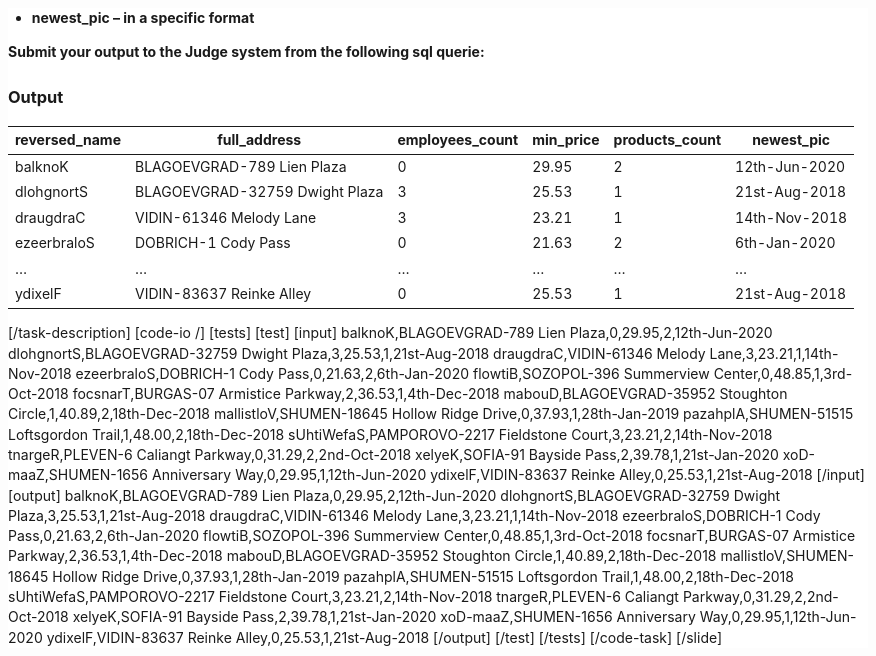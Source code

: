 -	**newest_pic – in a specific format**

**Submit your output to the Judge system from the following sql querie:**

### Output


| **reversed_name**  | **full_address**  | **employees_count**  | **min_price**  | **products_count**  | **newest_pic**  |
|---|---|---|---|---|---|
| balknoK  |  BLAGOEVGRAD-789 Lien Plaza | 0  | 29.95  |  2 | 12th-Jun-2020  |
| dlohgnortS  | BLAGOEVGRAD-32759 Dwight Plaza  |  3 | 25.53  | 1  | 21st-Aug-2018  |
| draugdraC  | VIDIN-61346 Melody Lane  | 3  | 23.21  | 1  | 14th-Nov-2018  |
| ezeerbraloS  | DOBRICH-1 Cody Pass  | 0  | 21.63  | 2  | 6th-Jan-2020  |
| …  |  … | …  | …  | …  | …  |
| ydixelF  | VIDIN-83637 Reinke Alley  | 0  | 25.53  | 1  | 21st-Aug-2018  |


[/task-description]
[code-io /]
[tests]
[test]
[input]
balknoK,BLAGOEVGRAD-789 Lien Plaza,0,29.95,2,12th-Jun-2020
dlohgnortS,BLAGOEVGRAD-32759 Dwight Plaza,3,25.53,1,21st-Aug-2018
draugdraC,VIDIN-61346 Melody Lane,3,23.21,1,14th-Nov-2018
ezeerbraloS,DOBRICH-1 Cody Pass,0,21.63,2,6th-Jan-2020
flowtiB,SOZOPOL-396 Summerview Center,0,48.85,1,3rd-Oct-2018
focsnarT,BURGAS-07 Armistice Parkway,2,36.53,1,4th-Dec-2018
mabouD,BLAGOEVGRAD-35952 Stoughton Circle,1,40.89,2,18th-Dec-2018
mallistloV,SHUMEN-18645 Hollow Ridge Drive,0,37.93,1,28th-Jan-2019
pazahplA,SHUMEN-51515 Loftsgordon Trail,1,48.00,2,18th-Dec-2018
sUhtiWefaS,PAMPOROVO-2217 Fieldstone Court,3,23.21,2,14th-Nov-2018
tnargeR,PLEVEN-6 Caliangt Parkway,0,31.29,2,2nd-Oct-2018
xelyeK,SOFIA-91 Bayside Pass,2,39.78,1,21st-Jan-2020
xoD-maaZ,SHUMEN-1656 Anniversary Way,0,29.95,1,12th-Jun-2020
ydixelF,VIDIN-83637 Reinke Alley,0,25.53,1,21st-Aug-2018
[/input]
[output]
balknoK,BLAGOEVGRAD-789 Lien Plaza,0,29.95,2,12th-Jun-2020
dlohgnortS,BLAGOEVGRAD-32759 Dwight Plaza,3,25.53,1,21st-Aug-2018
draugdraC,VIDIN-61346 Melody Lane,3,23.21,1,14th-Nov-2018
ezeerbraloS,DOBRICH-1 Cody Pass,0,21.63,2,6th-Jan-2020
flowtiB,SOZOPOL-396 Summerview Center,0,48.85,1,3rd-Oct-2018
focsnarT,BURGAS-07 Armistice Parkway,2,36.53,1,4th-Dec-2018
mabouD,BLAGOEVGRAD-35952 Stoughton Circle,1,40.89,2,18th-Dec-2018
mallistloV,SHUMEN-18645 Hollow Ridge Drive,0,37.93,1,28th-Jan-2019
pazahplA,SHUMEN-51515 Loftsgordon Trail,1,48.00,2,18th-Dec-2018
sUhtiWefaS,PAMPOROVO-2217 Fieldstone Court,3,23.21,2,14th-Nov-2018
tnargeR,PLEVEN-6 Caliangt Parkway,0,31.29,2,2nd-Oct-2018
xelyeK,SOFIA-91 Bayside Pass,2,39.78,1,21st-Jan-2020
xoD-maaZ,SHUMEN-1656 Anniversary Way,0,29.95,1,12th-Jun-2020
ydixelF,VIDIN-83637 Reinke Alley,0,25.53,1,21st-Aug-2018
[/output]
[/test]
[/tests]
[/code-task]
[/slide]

* * *

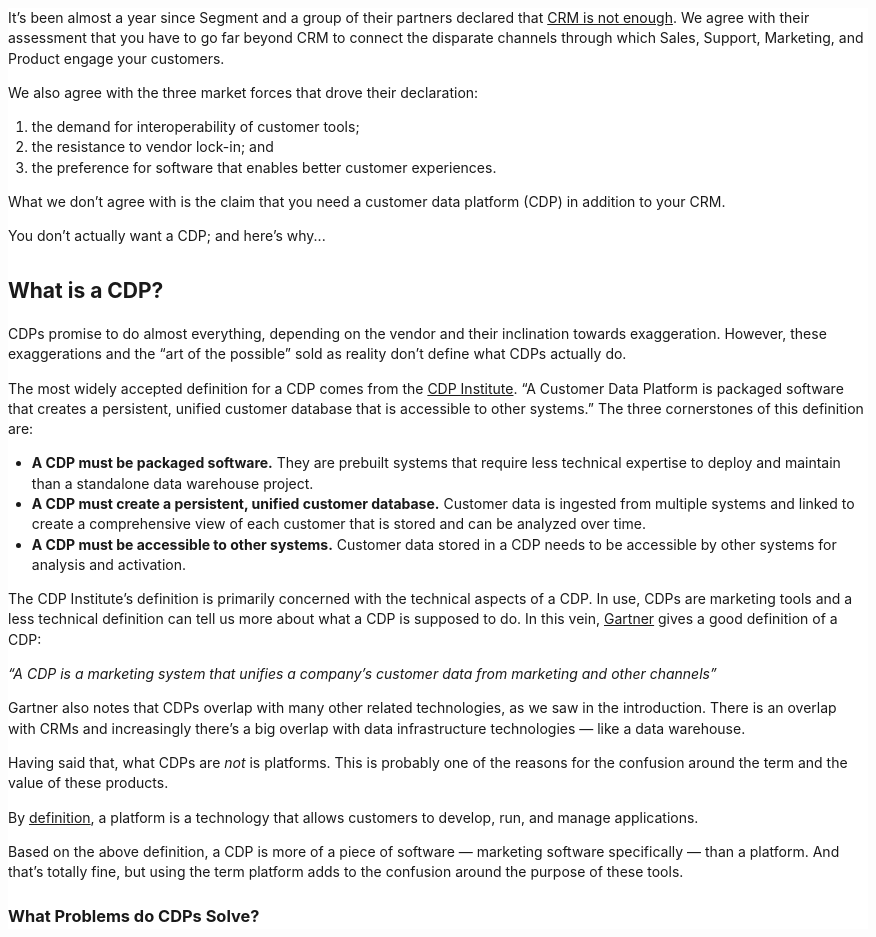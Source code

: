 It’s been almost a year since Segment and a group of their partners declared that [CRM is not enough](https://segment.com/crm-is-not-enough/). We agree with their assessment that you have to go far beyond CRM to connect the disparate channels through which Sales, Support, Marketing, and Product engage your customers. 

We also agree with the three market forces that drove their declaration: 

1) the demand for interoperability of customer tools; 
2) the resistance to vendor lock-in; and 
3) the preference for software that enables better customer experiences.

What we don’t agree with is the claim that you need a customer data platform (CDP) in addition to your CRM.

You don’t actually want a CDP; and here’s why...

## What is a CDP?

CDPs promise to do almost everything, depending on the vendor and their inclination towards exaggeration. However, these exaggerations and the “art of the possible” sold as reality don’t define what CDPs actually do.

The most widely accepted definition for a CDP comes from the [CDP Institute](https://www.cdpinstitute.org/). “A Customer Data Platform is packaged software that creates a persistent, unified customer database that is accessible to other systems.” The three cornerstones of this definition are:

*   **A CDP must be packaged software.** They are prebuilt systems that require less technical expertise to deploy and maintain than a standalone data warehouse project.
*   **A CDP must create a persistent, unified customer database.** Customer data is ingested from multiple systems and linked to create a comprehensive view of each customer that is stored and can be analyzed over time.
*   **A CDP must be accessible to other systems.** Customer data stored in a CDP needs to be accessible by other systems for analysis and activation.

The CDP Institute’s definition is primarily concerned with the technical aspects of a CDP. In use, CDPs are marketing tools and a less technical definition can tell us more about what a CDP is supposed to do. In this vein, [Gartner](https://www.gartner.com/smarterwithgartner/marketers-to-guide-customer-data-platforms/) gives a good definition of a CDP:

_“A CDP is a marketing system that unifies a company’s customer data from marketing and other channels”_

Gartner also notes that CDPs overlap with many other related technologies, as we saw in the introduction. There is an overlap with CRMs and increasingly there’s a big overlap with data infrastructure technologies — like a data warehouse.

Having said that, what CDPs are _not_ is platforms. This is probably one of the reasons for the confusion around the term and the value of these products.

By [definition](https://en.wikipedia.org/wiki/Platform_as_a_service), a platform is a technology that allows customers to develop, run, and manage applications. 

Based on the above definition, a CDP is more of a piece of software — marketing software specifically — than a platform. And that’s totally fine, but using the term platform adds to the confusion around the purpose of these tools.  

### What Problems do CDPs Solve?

-- ABOUT THIS EXERCISE --
Copy each line above that contains the word "warehouse".

-- WORKED SOLUTION --
*   **A CDP must be packaged software.** They are prebuilt systems that require less technical expertise to deploy and maintain than a standalone data warehouse project.
Gartner also notes that CDPs overlap with many other related technologies, as we saw in the introduction. There is an overlap with CRMs and increasingly there’s a big overlap with data infrastructure technologies — like a data warehouse.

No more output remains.